Le rapport de la Cour des Comptes, paru le 20 septembre dernier, consacre un chapitre de 35 pages à la fonction informatique dont la bonne organisation souhaitée « joue un rôle déterminant pour faire progresser la qualité du service rendu aux usagers, l’efficience de la gestion des organismes, la réalisation effective des gains de productivité attendus de la modernisation et la fiabilisation des processus de production ».
La Cour considère que la fonction informatique, qui bénéficie de ressources importantes mais imparfaitement connues, reste organisée de manière complexe et fragmentée ce qui entrave son efficience notamment par la dissociation des responsabilités fonctionnelles et hiérarchiques et par une dispersion des implantations géographiques et des équipes.
Elle demande en conséquence des évolutions structurelles rapides.
Ces évolutions se déclinent en 4 recommandations, qui impacteront près de 9000 agents*, toutes catégories, branches, régimes et organismes confondus.

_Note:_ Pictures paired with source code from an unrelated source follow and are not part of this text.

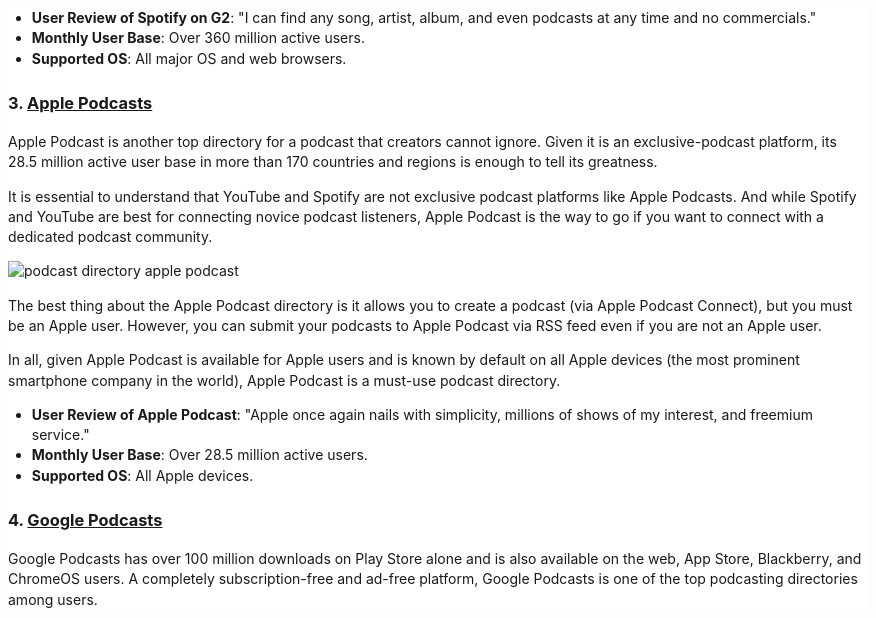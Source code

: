* **User Review of Spotify on G2**: "I can find any song, artist, album, and even podcasts at any time and no commercials."
* **Monthly User Base**: Over 360 million active users.
* **Supported OS**: All major OS and web browsers.

### 3\. [Apple Podcasts](https://podcasters.apple.com/)

Apple Podcast is another top directory for a podcast that creators cannot ignore. Given it is an exclusive-podcast platform, its 28.5 million active user base in more than 170 countries and regions is enough to tell its greatness.

It is essential to understand that YouTube and Spotify are not exclusive podcast platforms like Apple Podcasts. And while Spotify and YouTube are best for connecting novice podcast listeners, Apple Podcast is the way to go if you want to connect with a dedicated podcast community.

![podcast directory apple podcast](https://images.wondershare.com/filmora/article-images/2023/01/directory-of-podcasts-4.jpg)

The best thing about the Apple Podcast directory is it allows you to create a podcast (via Apple Podcast Connect), but you must be an Apple user. However, you can submit your podcasts to Apple Podcast via RSS feed even if you are not an Apple user.

In all, given Apple Podcast is available for Apple users and is known by default on all Apple devices (the most prominent smartphone company in the world), Apple Podcast is a must-use podcast directory.

* **User Review of Apple Podcast**: "Apple once again nails with simplicity, millions of shows of my interest, and freemium service."
* **Monthly User Base**: Over 28.5 million active users.
* **Supported OS**: All Apple devices.

### 4\. [Google Podcasts](https://podcasts.google.com/)

Google Podcasts has over 100 million downloads on Play Store alone and is also available on the web, App Store, Blackberry, and ChromeOS users. A completely subscription-free and ad-free platform, Google Podcasts is one of the top podcasting directories among users.

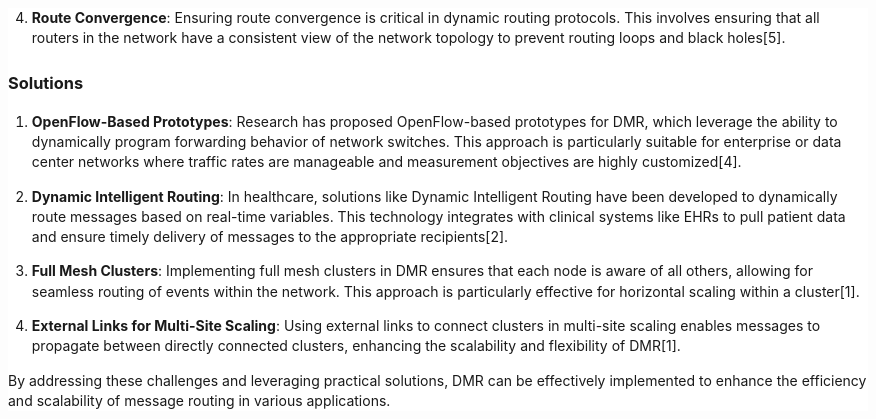 4. **Route Convergence**: Ensuring route convergence is critical in dynamic routing protocols. This involves ensuring that all routers in the network have a consistent view of the network topology to prevent routing loops and black holes[5].

### Solutions

1. **OpenFlow-Based Prototypes**: Research has proposed OpenFlow-based prototypes for DMR, which leverage the ability to dynamically program forwarding behavior of network switches. This approach is particularly suitable for enterprise or data center networks where traffic rates are manageable and measurement objectives are highly customized[4].

2. **Dynamic Intelligent Routing**: In healthcare, solutions like Dynamic Intelligent Routing have been developed to dynamically route messages based on real-time variables. This technology integrates with clinical systems like EHRs to pull patient data and ensure timely delivery of messages to the appropriate recipients[2].

3. **Full Mesh Clusters**: Implementing full mesh clusters in DMR ensures that each node is aware of all others, allowing for seamless routing of events within the network. This approach is particularly effective for horizontal scaling within a cluster[1].

4. **External Links for Multi-Site Scaling**: Using external links to connect clusters in multi-site scaling enables messages to propagate between directly connected clusters, enhancing the scalability and flexibility of DMR[1].

By addressing these challenges and leveraging practical solutions, DMR can be effectively implemented to enhance the efficiency and scalability of message routing in various applications.

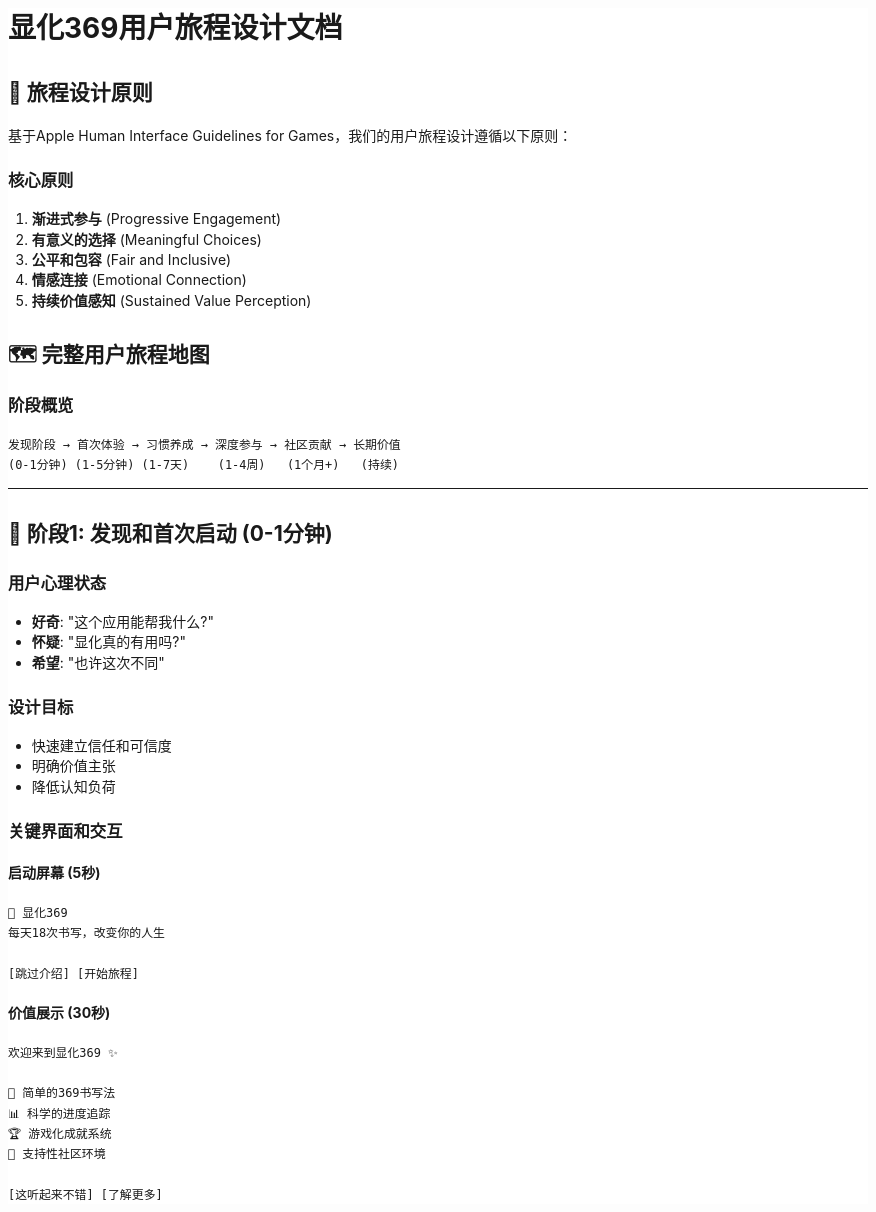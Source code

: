 
# 显化369用户旅程设计文档

## 🎯 旅程设计原则

基于Apple Human Interface Guidelines for Games，我们的用户旅程设计遵循以下原则：

### 核心原则
1. **渐进式参与** (Progressive Engagement)
2. **有意义的选择** (Meaningful Choices)  
3. **公平和包容** (Fair and Inclusive)
4. **情感连接** (Emotional Connection)
5. **持续价值感知** (Sustained Value Perception)

## 🗺️ 完整用户旅程地图

### 阶段概览
```
发现阶段 → 首次体验 → 习惯养成 → 深度参与 → 社区贡献 → 长期价值
(0-1分钟) (1-5分钟) (1-7天)    (1-4周)   (1个月+)   (持续)
```

---

## 🚀 阶段1: 发现和首次启动 (0-1分钟)

### 用户心理状态
- **好奇**: "这个应用能帮我什么?"
- **怀疑**: "显化真的有用吗?"
- **希望**: "也许这次不同"

### 设计目标
- 快速建立信任和可信度
- 明确价值主张
- 降低认知负荷

### 关键界面和交互

#### 启动屏幕 (5秒)
```
🌟 显化369
每天18次书写，改变你的人生

[跳过介绍] [开始旅程]
```

#### 价值展示 (30秒)
```
欢迎来到显化369 ✨

📝 简单的369书写法
📊 科学的进度追踪  
🏆 游戏化成就系统
👥 支持性社区环境

[这听起来不错] [了解更多]
```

1ère recommandation: reconnaître aux organismes nationaux une autorité fonctionnelle et hiérarchique sur l’ensemble des agents et des moyens affectés à la maîtrise d’ouvrage, aux développements et à l’exploitation informatiques.
2ème recommandation: regrouper la fonction informatique sur un nombre beaucoup plus réduit de sites, en prenant en considération les perspectives démographiques et les implantations des réseaux de l’ensemble des régimes et branches.
Ces deux recommandations sont déjà engagées par toutes les branches du Régime Général et leur poursuite planifiée pour certaines. La Cour demande de prolonger la dynamique enclenchée. Les agents ayant connu les épisodes précédents ne sont pas à l’abri des prochains.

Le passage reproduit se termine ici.